The State Planning Commission functioned as the technical arm of the Presidency of the Council of Ministers, supporting the Supreme Planning Council in preparing and supervising long-, medium- and short-term national and sectoral development plans, securing international cooperation in support of those plans, and providing the government with technical assistance on economic development matters. In this capacity it prepared the Tenth Five-Year Plan for economic development (2006–2010), adopted under Law No. 25 of 2006, and the long-term "Syria 2025" development vision.

In December 2010, the People's Assembly approved the creation of the General Authority for Planning and International Cooperation (هيئة التخطيط والتعاون الدولي), which succeeded the State Planning Commission and assumed its rights and obligations.

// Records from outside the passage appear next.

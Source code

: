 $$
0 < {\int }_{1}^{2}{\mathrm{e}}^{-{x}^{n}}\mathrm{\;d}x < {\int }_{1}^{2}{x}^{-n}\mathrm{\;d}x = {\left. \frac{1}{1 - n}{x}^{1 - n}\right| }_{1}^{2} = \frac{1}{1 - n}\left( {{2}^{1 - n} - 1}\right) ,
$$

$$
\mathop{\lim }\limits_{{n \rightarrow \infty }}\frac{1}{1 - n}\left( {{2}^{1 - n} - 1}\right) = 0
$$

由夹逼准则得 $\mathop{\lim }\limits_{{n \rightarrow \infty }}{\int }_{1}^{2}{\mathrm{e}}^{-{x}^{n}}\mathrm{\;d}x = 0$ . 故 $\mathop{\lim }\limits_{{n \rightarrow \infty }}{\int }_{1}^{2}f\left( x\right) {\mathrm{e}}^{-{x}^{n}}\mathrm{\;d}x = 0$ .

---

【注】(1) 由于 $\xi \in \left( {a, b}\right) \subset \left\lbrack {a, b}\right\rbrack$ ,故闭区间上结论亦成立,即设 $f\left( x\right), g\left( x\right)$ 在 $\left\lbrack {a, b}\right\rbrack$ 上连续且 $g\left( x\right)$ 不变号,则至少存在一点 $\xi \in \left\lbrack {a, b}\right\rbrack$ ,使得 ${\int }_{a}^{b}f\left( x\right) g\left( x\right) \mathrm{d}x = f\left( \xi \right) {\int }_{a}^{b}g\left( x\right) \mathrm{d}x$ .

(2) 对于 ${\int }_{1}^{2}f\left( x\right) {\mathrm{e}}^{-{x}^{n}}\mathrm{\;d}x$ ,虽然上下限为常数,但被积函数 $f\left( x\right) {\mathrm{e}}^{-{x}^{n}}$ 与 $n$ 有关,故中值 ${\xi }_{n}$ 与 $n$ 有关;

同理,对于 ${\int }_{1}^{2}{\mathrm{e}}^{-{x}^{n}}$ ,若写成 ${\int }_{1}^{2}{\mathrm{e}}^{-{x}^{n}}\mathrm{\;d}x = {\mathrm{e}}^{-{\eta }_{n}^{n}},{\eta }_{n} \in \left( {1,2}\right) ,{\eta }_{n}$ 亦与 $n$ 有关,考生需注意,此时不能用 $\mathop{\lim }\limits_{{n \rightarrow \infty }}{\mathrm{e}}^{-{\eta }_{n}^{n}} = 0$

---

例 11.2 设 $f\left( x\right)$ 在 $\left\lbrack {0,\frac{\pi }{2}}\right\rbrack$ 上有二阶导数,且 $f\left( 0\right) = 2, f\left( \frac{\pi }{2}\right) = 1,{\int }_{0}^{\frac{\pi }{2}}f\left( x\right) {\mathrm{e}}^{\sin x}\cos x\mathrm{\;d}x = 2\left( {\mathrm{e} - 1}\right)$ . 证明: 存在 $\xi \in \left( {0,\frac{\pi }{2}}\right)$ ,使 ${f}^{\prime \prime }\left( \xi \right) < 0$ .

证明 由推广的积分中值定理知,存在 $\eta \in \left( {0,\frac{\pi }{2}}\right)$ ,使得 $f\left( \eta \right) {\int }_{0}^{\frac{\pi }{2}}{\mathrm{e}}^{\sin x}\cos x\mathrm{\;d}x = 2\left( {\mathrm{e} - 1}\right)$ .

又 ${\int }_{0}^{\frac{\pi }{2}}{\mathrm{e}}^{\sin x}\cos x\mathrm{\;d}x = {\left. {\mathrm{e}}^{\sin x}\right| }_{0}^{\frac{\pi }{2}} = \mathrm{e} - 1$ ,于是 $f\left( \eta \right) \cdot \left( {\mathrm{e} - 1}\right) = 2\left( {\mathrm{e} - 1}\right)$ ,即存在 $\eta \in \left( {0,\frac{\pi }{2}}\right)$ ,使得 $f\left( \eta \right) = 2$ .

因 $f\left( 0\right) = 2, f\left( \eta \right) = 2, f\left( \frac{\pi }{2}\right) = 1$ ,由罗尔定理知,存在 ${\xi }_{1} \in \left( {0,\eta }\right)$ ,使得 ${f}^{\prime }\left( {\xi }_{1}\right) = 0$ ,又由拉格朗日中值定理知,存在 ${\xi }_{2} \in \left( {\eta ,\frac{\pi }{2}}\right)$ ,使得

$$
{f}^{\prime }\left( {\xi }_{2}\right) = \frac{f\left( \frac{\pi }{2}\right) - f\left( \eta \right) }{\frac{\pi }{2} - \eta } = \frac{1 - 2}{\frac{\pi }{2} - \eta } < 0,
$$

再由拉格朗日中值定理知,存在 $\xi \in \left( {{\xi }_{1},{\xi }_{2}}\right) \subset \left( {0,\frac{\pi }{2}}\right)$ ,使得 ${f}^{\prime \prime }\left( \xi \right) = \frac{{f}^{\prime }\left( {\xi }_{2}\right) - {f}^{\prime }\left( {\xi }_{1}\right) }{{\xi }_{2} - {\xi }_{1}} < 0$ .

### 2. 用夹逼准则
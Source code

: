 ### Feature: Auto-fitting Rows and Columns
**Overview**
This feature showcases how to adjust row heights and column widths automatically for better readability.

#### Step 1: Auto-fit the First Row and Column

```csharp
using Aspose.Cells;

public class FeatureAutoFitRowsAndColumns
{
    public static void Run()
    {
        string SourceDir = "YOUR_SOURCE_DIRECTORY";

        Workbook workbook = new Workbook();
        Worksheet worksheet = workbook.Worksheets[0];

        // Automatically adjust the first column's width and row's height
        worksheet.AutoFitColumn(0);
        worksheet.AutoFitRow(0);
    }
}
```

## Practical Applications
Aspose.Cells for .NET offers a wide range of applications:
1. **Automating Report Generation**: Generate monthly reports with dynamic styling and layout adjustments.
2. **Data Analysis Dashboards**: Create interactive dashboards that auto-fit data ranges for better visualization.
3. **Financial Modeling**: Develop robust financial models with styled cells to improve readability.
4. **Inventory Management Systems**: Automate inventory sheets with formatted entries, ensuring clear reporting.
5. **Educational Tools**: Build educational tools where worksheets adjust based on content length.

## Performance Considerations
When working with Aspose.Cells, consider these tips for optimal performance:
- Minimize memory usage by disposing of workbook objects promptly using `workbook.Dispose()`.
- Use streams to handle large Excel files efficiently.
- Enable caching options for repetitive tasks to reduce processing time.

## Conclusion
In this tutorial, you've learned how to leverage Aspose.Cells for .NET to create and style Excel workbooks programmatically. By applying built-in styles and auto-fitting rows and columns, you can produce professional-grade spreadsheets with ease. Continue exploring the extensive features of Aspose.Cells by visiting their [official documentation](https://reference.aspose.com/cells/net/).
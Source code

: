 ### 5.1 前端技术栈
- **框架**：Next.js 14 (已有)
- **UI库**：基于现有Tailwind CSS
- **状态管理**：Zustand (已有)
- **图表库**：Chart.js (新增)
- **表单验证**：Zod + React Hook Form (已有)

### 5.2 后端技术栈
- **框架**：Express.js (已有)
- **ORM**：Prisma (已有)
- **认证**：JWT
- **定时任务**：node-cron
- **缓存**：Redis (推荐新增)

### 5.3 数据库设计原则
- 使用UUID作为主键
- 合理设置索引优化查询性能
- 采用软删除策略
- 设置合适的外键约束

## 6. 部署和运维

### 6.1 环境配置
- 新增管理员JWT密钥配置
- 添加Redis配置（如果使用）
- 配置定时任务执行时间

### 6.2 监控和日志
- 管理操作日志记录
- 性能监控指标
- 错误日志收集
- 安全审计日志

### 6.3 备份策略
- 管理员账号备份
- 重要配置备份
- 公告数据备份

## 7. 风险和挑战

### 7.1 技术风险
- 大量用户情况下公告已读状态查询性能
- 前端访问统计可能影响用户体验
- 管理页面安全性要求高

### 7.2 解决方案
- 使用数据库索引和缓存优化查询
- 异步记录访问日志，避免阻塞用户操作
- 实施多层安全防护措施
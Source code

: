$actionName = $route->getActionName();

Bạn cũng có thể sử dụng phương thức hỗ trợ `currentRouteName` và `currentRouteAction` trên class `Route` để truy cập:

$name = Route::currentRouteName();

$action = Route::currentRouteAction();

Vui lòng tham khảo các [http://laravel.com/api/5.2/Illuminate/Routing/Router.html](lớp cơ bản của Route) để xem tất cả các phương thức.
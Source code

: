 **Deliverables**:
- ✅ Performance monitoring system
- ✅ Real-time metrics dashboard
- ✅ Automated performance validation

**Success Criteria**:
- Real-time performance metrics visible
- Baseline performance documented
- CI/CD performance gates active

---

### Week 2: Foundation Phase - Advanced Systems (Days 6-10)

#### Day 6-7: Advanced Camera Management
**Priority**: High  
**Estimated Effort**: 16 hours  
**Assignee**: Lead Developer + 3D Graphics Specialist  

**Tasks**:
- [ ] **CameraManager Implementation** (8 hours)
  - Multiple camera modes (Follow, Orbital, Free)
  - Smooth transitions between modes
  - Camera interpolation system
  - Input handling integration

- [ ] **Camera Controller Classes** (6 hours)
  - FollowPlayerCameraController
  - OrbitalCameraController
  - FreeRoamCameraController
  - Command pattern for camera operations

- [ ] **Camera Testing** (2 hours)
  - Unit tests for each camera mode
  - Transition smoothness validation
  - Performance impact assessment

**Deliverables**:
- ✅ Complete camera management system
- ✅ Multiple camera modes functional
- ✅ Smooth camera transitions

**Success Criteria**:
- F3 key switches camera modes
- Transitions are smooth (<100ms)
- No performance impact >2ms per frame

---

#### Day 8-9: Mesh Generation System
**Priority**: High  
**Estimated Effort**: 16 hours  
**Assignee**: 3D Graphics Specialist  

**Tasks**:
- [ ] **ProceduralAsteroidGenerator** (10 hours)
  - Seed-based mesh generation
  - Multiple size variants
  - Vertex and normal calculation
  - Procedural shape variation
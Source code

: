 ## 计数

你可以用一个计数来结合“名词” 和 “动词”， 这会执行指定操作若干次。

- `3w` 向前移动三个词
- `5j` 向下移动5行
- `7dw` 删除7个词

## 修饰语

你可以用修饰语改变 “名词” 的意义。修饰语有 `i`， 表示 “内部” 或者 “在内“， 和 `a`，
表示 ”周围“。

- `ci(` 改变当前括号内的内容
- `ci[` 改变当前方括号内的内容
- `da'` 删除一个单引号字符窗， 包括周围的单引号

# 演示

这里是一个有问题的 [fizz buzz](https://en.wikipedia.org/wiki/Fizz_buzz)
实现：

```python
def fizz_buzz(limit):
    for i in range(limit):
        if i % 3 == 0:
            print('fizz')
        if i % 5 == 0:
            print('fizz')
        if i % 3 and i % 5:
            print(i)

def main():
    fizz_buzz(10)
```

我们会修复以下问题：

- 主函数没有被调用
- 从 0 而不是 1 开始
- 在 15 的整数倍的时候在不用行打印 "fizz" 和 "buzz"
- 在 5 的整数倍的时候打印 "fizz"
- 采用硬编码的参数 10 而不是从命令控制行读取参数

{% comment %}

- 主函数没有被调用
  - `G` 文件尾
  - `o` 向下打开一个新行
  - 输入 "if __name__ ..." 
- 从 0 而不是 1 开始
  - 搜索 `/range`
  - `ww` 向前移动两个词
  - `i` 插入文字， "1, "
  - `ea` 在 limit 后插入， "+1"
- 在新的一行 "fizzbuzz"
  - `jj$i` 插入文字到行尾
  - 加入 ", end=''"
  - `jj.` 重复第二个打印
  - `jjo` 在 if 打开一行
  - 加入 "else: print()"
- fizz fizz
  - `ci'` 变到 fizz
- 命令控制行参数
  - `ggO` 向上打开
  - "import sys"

During the Syrian civil war, work on medium-term planning (the Eleventh Five-Year Plan) and the long-term "Syria 2025" vision was suspended, and the body's activity was largely confined to discussing annual plans in cooperation with the Ministry of Finance and submitting plan-implementation follow-up reports to the government. From 2016, it began developing a "post-crisis Syria" programme intended as a roadmap for the transition out of the conflict.

=== 2025 restructuring ===
Following the fall of the Assad regime, President Ahmed al-Sharaa issued Legislative Decree No. 18 of 2025 on 17 May 2025, renaming the General Authority for Planning and International Cooperation as the Planning and Statistics Commission and amending its mandate accordingly. Under the same decree, responsibility for managing international cooperation was transferred to the Ministry of Foreign Affairs and Expatriates, which became the central authority for international cooperation in Syria.

The Central Bureau of Statistics, established in 2005, was merged into the new commission, ending its existence as an independent agency. The merger was effected under Decree No. 27 of 2025, which also appointed Anas Radwan Salim as head of the commission.

== Functions ==
The commission's stated tasks include proposing national and regional development visions, strategies and long-, medium- and short-term plans for economic and social development; preparing the principal strategic directions for the economic sectors; proposing economic policies in response to market signals; and producing studies and reports on Syria's development challenges. Following the 2025 merger, it is also responsible for the country's official statistics.